Effects on the Financial Statements and the user of the financial statements:
This will decrease net income, thus decrease tax, and also decrease assets as less cost
s are capitalized.

Issue #2: How to record non-monetary exchange?
Case Facts & Analysis:
SKI ordered a shipment 6,000 insulated fabric gloves, which it in return provided leather gloves and $2,000. Under IFRS, it is a non-monetary exchange with commercial substance since the gloves are made of different materials.

Appropriate Treatment:
It should be valued at the fair value of the asset given up or the fair value of the asset received if this is more reliably measurable. Gains and losses should recognize immediately. Accordingly, SKI should use the fair value of leather gloves given up as it is more reliable.

Recommendation:

SKI should debit fabric gloves as $194000 and credit leather gloves as $170000, cash as $2000 and gain as $22000.

Effects on the Financial Statements and the user of the financial statements:
This transaction will increase net income and thus increase the tax, and increase inventory. Thus, the profitability of SKI might be positively affected.

Issue #3: How to record the new sales initiatives?
a. Case Facts & Analysis:

SKI shipped 1,000 snowmobiles to Speed and offered it the right to return any units that could not be sold before the end of the winter season in March 2017. They already recorded sales of $280,000. Measurability is reasonable certain and collectability is reasonably assured. Yet, since return is allowed, risks and rewards have not passed for the goods that may have chance to be returned. Thus, only the unreturned portion fulfills the three revenue recognition criteria stated under IFRS.

Appropriate Treatment:
SKI should make an estimation on the portion of goods that may be returned. It should recognize revenue for the goods to which it expects to be entitled. Whereas, for the goods it estimates are going to be returned, no revenue is recognized, rather a refund liability is recognized.

Recommendation:

Say if SKI estimated only 10% of goods will be returned as it believes that there is high customer demand for the product and returns will be minimal.

SKI should debit cost of sales as $170000 and credit inventory as $170000 to adjust the inventory amount. Besides, it should debit cash as $280000 and credit refund liability as $28000 ($280000*10%) and revenue as $252000.

Effects on the Financial Statements and the user of the financial statements:

This treatment will decrease net income, which decreases the tax paid and increase liability.

b. Case Facts & Analysis:
SKI structured a contract with Rides that no payments to SKI were required to be made until the snowmobiles were sold to Rides’ customers. Under IFRS, this is a consignment sale.
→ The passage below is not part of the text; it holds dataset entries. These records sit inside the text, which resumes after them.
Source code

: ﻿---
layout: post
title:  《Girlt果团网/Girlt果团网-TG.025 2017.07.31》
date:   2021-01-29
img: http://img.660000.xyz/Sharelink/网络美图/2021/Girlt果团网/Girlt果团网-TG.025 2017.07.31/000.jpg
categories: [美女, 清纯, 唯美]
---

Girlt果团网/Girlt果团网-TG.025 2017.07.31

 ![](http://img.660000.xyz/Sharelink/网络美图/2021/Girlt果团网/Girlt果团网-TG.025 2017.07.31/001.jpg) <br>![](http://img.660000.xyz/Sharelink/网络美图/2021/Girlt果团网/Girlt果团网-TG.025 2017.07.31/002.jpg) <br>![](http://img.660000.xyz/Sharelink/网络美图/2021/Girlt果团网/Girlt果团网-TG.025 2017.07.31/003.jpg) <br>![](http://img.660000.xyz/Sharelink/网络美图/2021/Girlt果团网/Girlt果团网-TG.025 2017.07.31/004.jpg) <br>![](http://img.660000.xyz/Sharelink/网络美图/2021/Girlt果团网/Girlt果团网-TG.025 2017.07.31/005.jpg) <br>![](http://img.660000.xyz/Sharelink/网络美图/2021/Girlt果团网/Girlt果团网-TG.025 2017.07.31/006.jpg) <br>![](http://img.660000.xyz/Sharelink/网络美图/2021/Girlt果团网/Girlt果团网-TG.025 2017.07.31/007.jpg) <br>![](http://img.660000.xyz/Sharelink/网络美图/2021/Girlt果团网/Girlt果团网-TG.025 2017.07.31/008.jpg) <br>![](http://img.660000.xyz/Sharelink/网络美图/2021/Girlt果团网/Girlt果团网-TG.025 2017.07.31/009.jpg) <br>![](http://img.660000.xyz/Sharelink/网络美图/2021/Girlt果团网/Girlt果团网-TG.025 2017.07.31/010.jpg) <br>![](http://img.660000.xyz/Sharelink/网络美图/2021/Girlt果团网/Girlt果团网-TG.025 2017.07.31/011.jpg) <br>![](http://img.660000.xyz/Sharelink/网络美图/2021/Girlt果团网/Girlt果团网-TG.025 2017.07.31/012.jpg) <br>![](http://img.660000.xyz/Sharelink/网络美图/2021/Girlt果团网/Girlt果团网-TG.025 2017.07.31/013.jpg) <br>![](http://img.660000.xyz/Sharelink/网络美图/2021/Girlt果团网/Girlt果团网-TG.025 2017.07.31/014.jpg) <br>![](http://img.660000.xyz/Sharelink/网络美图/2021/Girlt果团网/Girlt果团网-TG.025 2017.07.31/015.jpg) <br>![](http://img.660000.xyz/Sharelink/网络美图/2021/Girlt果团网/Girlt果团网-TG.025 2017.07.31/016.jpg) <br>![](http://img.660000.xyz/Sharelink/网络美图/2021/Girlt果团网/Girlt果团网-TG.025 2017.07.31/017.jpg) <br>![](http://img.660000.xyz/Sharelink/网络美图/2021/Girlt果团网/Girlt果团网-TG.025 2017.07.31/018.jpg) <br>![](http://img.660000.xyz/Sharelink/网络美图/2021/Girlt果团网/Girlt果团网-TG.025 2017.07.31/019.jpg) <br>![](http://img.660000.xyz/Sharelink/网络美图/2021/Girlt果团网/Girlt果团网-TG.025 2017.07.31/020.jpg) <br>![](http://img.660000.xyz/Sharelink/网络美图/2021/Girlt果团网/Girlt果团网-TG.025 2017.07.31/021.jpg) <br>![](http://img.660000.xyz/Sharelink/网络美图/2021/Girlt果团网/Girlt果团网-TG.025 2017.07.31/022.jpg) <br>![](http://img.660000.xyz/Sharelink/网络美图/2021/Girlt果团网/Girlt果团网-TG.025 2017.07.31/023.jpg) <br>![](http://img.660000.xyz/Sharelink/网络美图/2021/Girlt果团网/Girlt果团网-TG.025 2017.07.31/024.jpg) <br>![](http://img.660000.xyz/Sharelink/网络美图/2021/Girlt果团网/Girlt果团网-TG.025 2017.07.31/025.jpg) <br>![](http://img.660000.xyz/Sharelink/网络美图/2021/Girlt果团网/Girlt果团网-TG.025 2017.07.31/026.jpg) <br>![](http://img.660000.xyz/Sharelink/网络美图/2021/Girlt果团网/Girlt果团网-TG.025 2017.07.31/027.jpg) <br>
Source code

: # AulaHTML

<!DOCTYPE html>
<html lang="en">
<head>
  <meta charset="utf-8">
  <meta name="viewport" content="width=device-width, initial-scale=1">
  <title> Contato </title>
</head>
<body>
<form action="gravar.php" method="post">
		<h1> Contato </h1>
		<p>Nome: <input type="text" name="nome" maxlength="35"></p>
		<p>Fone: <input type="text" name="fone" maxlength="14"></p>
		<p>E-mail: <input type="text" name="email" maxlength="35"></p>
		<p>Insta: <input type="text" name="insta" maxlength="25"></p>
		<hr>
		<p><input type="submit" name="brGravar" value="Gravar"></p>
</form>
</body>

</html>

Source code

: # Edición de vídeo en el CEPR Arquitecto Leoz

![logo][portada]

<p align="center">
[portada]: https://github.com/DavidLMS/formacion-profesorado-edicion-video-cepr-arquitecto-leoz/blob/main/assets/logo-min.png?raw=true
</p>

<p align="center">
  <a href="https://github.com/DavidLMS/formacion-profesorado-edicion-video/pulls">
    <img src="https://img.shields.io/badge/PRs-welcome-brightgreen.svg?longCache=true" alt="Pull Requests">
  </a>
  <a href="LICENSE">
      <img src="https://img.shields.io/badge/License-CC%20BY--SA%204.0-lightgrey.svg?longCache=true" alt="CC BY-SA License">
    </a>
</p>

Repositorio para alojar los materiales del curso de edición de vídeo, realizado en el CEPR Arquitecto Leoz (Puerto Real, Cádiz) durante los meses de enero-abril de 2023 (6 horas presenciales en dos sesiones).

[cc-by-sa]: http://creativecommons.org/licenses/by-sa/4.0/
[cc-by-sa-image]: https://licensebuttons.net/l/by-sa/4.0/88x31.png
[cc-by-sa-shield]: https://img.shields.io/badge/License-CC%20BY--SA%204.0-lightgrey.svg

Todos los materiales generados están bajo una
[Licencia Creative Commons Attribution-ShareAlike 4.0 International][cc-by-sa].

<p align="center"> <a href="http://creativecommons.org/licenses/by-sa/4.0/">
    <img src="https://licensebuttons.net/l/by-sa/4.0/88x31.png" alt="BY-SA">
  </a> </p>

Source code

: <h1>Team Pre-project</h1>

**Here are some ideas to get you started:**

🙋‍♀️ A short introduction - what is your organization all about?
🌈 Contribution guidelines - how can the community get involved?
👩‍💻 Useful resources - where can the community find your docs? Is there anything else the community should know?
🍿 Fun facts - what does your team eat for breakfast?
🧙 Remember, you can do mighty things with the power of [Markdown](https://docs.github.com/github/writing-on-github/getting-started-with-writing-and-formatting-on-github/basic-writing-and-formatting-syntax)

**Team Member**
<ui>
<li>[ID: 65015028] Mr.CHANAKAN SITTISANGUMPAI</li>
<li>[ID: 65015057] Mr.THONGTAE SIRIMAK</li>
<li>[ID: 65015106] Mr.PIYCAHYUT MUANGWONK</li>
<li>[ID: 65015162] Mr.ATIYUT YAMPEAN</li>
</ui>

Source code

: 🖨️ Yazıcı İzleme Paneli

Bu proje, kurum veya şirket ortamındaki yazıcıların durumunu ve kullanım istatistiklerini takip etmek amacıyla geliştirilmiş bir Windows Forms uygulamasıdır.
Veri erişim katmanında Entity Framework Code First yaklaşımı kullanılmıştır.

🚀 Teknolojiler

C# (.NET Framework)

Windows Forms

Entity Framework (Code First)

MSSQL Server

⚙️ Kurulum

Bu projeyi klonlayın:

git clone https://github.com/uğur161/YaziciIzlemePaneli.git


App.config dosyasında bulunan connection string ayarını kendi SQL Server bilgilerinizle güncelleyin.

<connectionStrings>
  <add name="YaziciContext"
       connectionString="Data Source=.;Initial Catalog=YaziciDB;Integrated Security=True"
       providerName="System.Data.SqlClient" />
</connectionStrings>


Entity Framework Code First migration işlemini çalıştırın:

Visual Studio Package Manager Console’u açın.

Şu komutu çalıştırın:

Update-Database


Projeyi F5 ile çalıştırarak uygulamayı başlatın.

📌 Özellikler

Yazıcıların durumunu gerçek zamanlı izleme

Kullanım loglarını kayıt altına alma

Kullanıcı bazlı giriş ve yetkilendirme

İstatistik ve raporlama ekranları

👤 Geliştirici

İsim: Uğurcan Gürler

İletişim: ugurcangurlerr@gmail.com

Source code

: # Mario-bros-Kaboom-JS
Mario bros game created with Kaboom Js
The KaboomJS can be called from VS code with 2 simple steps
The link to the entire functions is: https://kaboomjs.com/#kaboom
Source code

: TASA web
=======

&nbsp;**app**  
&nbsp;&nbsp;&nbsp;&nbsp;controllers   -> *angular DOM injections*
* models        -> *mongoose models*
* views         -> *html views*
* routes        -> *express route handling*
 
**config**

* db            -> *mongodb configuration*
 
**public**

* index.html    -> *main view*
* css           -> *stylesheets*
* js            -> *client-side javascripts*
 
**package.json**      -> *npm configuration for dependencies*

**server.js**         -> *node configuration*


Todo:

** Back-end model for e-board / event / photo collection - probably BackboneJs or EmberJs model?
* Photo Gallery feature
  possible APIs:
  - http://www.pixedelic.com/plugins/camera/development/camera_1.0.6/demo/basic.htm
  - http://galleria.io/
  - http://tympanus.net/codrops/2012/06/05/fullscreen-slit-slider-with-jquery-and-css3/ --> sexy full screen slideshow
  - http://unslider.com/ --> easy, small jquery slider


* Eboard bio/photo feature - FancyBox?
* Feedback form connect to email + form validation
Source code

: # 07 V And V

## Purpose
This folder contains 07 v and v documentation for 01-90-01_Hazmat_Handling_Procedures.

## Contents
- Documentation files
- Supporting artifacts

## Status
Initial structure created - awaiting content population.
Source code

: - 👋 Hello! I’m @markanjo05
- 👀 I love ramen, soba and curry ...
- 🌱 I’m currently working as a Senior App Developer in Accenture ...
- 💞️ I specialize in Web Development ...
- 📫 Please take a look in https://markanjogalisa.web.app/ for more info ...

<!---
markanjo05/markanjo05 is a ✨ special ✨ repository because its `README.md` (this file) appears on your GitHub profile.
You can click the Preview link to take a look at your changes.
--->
However, SKI recorded sales of $280,000 and cost of sales of $175,000 when the shipment was made in September.

Appropriate Treatment:
When SKI ship the inventory, they still cannot record it as revenue as it still retains control over the inventory and possess its legal title and risks of ownership. It can only record as revenue when Rides sell the goods. Since Rides only sold 40% of the inventory at the end of 2016, SKI can only record this portion as revenue.

Recommendation:

When goods are shipped to Rides, SKI should debit inventory on consignment as $175000 and credit inventory as same amount. When it notifies that Rides sells the goods, it should debit cost of goods sold $70000 ($175000*40%) and credit inventory on consignment as same amount to adjust the inventory amount. Also, it should debit accounts receivable $112000 (280000*40%) and credit consignment sales as same amount.

Effects on the Financial Statements and the user of the financial statements:
This treatment will decrease net income through decrease in sales revenue, and reduce tax paid. The amount of inventory on balance sheet will be higher.